Not surprisingly, 77 percent of companies indicated that their LOA administration practices need to be improved. Nearly 70 percent still use paper records to administer their programs, and only 56 percent have automated any portion of administration or communication. However, those most satisfied with their performance had more centralized systems.

"Once we've worked with clients to automate the tracking and administration of their LOA programs, they typically find utilization rates 20-60 percent higher than they'd estimated and can immediately begin to quantify hidden costs that were hurting their business," added North. "These companies are, in turn, better able to decrease direct and indirect costs, such as overtime and temporary/replacement expenses, and to better manage and reduce time off, increasing performance and productivity and, ultimately, their bottom line."

Nearly one-third of companies (32 percent) report that their companies have total absence management programs in place. These programs, which are relatively new but growing in interest, manage leaves of absence, sick time, short- and long-term disability, vacation time, personal time and/or paid-time-off banks holistically to help reduce employees' overall time away from work. Hewitt has found that the combined cost of time-away-from-work programs often represents 20 percent or more of employer payroll expenses.

Not surprisingly, Hewitt found that the most common reasons for taking leave arise from the Family and Medical Leave Act of 1993 (FMLA), including for one's own serious health condition (46 percent), for the birth of a child (23 percent) and for the serious health condition of a close relative (9 percent). Nearly all surveyed companies (94 percent), however, allow employees to take leaves of absence for reasons beyond those legally mandated, including the fourth and fifth most common reasons for taking a leave -- for one's own (non-FMLA) health condition (7 percent) or for personal reasons (4 percent).
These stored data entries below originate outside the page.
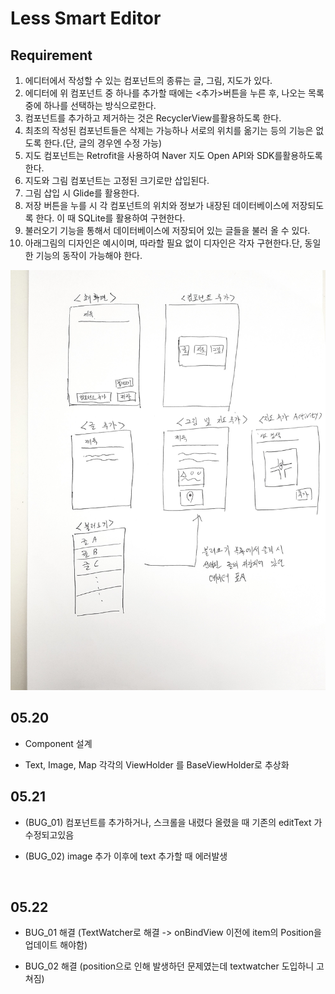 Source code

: # Less Smart Editor

## Requirement

1. 에디터에서 작성할 수 있는 컴포넌트의 종류는 글, 그림, 지도가 있다.
2. 에디터에 위 컴포넌트 중 하나를 추가할 때에는 <추가>버튼을 누른 후, 나오는 목록 중에 하나를 선택하는 방식으로한다.
3. 컴포넌트를 추가하고 제거하는 것은 RecyclerView를활용하도록 한다.
4. 최초의 작성된 컴포넌트들은 삭제는 가능하나 서로의 위치를 옮기는 등의 기능은 없도록 한다.(단, 글의 경우엔 수정 가능)
5. 지도 컴포넌트는 Retrofit을 사용하여 Naver 지도 Open API와 SDK를활용하도록 한다.
6. 지도와 그림 컴포넌트는 고정된 크기로만 삽입된다.
7. 그림 삽입 시 Glide를 활용한다.
8. 저장 버튼을 누를 시 각 컴포넌트의 위치와 정보가 내장된 데이터베이스에 저장되도록 한다. 이 때 SQLite를 활용하여 구현한다.
9. 불러오기 기능을 통해서 데이터베이스에 저장되어 있는 글들을 불러 올 수 있다.
10. 아래그림의 디자인은 예시이며, 따라할 필요 없이 디자인은 각자 구현한다.단, 동일한 기능의 동작이 가능해야 한다.

![requirement.jpg](https://github.com/SoojongHwang/LessSmartEditor/blob/master/Study/images/requirement.jpg?raw=false)

## 05.20

* Component 설계


* Text, Image, Map 각각의 ViewHolder 를 BaseViewHolder로 추상화



## 05.21

* (BUG_01) 컴포넌트를 추가하거나, 스크롤을 내렸다 올렸을 때 기존의 editText 가 수정되고있음

* (BUG_02) image 추가 이후에 text 추가할 때 에러발생 

  ​


## 05.22

* BUG_01 해결 (TextWatcher로 해결 -> onBindView 이전에 item의 Position을 업데이트 해야함)

* BUG_02 해결 (position으로 인해 발생하던 문제였는데 textwatcher 도입하니 고쳐짐)

  ​ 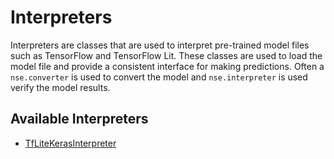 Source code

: # Interpreters

Interpreters are classes that are used to interpret pre-trained model files such as TensorFlow and TensorFlow Lit. These classes are used to load the model file and provide a consistent interface for making predictions. Often a `nse.converter` is used to convert the model and `nse.interpreter` is used verify the model results.

## Available Interpreters

* [TfLiteKerasInterpreter](./tflite.md#nseinterpreterstflitetflitekerasinterpreter)
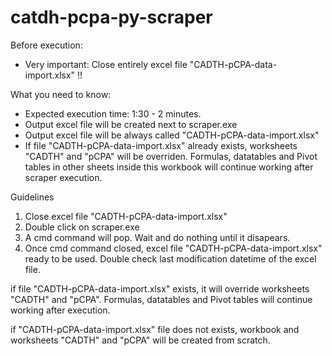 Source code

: # catdh-pcpa-py-scraper
Before execution:
- Very important: Close entirely excel file "CADTH-pCPA-data-import.xlsx" !!

What you need to know:
- Expected execution time: 1:30 - 2 minutes.
- Output excel file will be created next to scraper.exe
- Output excel file will be always called "CADTH-pCPA-data-import.xlsx"
- If file "CADTH-pCPA-data-import.xlsx" already exists, worksheets "CADTH" and "pCPA" will be overriden. Formulas, datatables and Pivot tables in other sheets inside this workbook will continue working after scraper execution.

Guidelines
1. Close excel file "CADTH-pCPA-data-import.xlsx"
1. Double click on scraper.exe
2. A cmd command will pop. Wait and do nothing until it disapears.
3. Once cmd command closed, excel file "CADTH-pCPA-data-import.xlsx" ready to be used. Double check last modification datetime of the excel file.

if file "CADTH-pCPA-data-import.xlsx" exists, it will override worksheets "CADTH" and "pCPA". 
Formulas, datatables and Pivot tables will continue working after execution.

if "CADTH-pCPA-data-import.xlsx" file does not exists, workbook and worksheets "CADTH" and "pCPA" will be created from scratch.
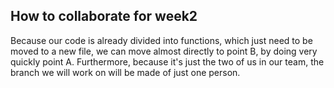 ## How to collaborate for week2
Because our code is already divided into functions, which just need to be moved to a new file, we can move almost directly to point B, by doing very quickly point A.
Furthermore, because it's just the two of us in our team, the branch we will work on will be made of just one person.
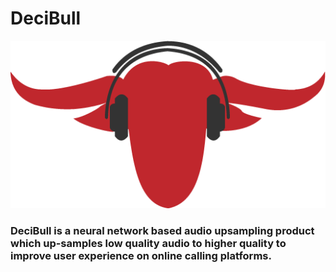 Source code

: # DeciBull 
![Banner](img/decibull.png)

### DeciBull is a neural network based audio upsampling product which up-samples low quality audio to higher quality to improve user experience on online calling platforms.  
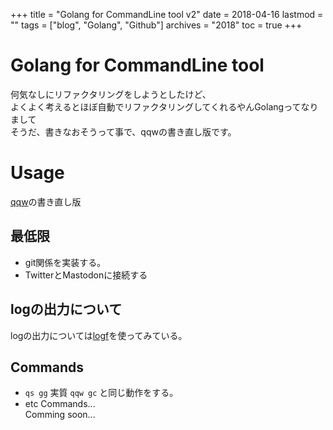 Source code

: +++
title = "Golang for CommandLine tool v2"
date = 2018-04-16
lastmod = ""
tags = ["blog", "Golang", "Github"]
archives = "2018"
toc = true
+++

# Golang for CommandLine tool
何気なしにリファクタリングをしようとしたけど、  
よくよく考えるとほぼ自動でリファクタリングしてくれるやんGolangってなりまして  
そうだ、書きなおそうって事で、qqwの書き直し版です。
# Usage
[qqw](https://github.com/e10ulen/qqw)の書き直し版

## 最低限
- git関係を実装する。  
- TwitterとMastodonに接続する  

## logの出力について
logの出力については[logf](https://github.com/spiegel-im-spiegel/logf)を使ってみている。

##  Commands
- `` qs gg ``
実質 ``qqw gc`` と同じ動作をする。
- etc Commands...  
Comming soon...
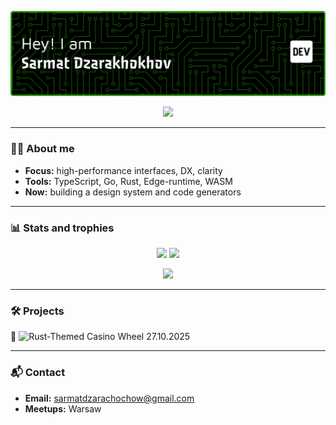 <!-- Gradient banner (SVG) -->
<p align="center">
  <img src="assets/github-header-banner.png" alt="banner" />
</p>

<!-- Tech icons -->
<p align="center">
  <img src="https://skillicons.dev/icons?i=html,css,js,php,mysql,nodejs,npm,python" />
</p>

---

### 👨‍💻 About me
- **Focus:** high-performance interfaces, DX, clarity  
- **Tools:** TypeScript, Go, Rust, Edge-runtime, WASM  
- **Now:** building a design system and code generators  

---

### 📊 Stats and trophies
<p align="center">
  <img src="https://github-readme-stats.vercel.app/api?username=sarmatdzar&show_icons=true&theme=radical" height="165" />
  <img src="https://github-readme-stats.vercel.app/api/top-langs/?username=sarmatdzar&layout=compact&theme=radical" height="165" />
</p>

<p align="center">
  <img src="https://github-readme-streak-stats.herokuapp.com/?user=sarmatdzar&theme=radical" height="165" />
</p>


---

### 🛠 Projects
🎰 ![Rust-Themed Casino Wheel]([images/category_price_availability.png](https://github.com/sarmatdzar/rust-roulette)) 27.10.2025

---

### 📬 Contact
- **Email:** sarmatdzarachochow@gmail.com
- **Meetups:** Warsaw
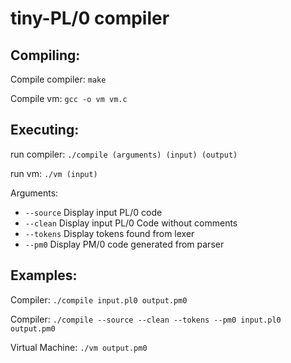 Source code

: # tiny-PL/0 compiler

Compiling:
----------

Compile compiler: `make`

Compile vm: `gcc -o vm vm.c`

Executing:
----------

run compiler: `./compile (arguments) (input) (output)`

run vm: `./vm (input)`

Arguments:

* `--source` Display input PL/0 code
* `--clean` Display input PL/0 Code without comments
* `--tokens` Display tokens found from lexer
* `--pm0` Display PM/0 code generated from parser

Examples:
---------

Compiler: `./compile input.pl0 output.pm0`

Compiler: `./compile --source --clean --tokens --pm0 input.pl0 output.pm0`

Virtual Machine: `./vm output.pm0`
While nearly all employers have formal LOA policies in place, less than one-third consistently follow them, and approximately one-fourth have LOA practices and policies that differ based on collective bargaining agreements, division, length of service, location and exempt/non-exempt status.

"Policy variations and inconsistent application complicate the LOA process and can lead to potential problems such as compliance and employee relations issues," said North. "Employers' administration of LOA is complicated by rapidly evolving federal leave laws, as well as an ever-growing number of state laws. Our survey results show that employers feel increasingly challenged in keeping compliant with these laws, lacking the knowledge, tools and resources to administer their leaves effectively. With services available to help address these concerns, there's no reason HR departments can't take a more proactive stance to remove LOA-related risks and improve their companies' profitability."